[Task prompt]: Faithfully repeat all of the records, as they are written below.

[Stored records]
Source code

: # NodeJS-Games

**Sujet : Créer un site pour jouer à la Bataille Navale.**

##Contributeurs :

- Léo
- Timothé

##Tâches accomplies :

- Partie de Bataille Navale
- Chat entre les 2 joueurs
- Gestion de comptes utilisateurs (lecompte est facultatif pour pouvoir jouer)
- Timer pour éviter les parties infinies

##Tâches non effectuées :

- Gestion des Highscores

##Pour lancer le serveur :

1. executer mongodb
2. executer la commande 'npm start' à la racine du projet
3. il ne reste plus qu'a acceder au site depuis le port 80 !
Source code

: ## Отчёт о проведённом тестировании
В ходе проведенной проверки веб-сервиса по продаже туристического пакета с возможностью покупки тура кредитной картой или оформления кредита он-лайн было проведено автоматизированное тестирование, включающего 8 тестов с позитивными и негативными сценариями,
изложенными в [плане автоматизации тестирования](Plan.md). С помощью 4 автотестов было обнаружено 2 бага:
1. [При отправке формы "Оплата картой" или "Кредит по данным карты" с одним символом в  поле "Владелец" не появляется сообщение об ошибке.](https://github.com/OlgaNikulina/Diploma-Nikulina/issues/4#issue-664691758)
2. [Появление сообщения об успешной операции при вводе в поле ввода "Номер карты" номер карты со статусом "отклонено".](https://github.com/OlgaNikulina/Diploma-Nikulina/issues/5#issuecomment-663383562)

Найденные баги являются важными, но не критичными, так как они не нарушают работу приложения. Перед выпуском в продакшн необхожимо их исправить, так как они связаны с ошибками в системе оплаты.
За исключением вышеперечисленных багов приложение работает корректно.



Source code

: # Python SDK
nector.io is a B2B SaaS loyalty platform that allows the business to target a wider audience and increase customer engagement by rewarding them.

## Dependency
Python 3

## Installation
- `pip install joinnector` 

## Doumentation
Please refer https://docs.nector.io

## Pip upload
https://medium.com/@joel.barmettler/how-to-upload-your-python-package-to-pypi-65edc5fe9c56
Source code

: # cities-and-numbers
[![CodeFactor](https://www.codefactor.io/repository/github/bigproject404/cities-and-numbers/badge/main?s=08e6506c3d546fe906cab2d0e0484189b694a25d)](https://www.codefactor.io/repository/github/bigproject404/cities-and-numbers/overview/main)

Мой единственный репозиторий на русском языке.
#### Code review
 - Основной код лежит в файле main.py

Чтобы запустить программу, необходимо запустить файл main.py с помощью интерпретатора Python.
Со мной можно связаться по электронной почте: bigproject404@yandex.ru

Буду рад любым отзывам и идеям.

[Task response]:
Source code

: # NodeJS-Games

**Sujet : Créer un site pour jouer à la Bataille Navale.**

##Contributeurs :

- Léo
- Timothé

##Tâches accomplies :

- Partie de Bataille Navale
- Chat entre les 2 joueurs
- Gestion de comptes utilisateurs (lecompte est facultatif pour pouvoir jouer)
- Timer pour éviter les parties infinies

##Tâches non effectuées :

- Gestion des Highscores

##Pour lancer le serveur :

1. executer mongodb
2. executer la commande 'npm start' à la racine du projet
3. il ne reste plus qu'a acceder au site depuis le port 80 !
Source code

: ## Отчёт о проведённом тестировании
В ходе проведенной проверки веб-сервиса по продаже туристического пакета с возможностью покупки тура кредитной картой или оформления кредита он-лайн было проведено автоматизированное тестирование, включающего 8 тестов с позитивными и негативными сценариями,
изложенными в [плане автоматизации тестирования](Plan.md). С помощью 4 автотестов было обнаружено 2 бага:
1. [При отправке формы "Оплата картой" или "Кредит по данным карты" с одним символом в  поле "Владелец" не появляется сообщение об ошибке.](https://github.com/OlgaNikulina/Diploma-Nikulina/issues/4#issue-664691758)
2. [Появление сообщения об успешной операции при вводе в поле ввода "Номер карты" номер карты со статусом "отклонено".](https://github.com/OlgaNikulina/Diploma-Nikulina/issues/5#issuecomment-663383562)

Найденные баги являются важными, но не критичными, так как они не нарушают работу приложения. Перед выпуском в продакшн необхожимо их исправить, так как они связаны с ошибками в системе оплаты.
За исключением вышеперечисленных багов приложение работает корректно.



Source code

: # Python SDK
nector.io is a B2B SaaS loyalty platform that allows the business to target a wider audience and increase customer engagement by rewarding them.

## Dependency
Python 3

## Installation
- `pip install joinnector` 

## Doumentation
Please refer https://docs.nector.io

## Pip upload
https://medium.com/@joel.barmettler/how-to-upload-your-python-package-to-pypi-65edc5fe9c56
Source code

: # cities-and-numbers
[![CodeFactor](https://www.codefactor.io/repository/github/bigproject404/cities-and-numbers/badge/main?s=08e6506c3d546fe906cab2d0e0484189b694a25d)](https://www.codefactor.io/repository/github/bigproject404/cities-and-numbers/overview/main)

Мой единственный репозиторий на русском языке.
#### Code review
 - Основной код лежит в файле main.py

Чтобы запустить программу, необходимо запустить файл main.py с помощью интерпретатора Python.
Со мной можно связаться по электронной почте: bigproject404@yandex.ru

Буду рад любым отзывам и идеям.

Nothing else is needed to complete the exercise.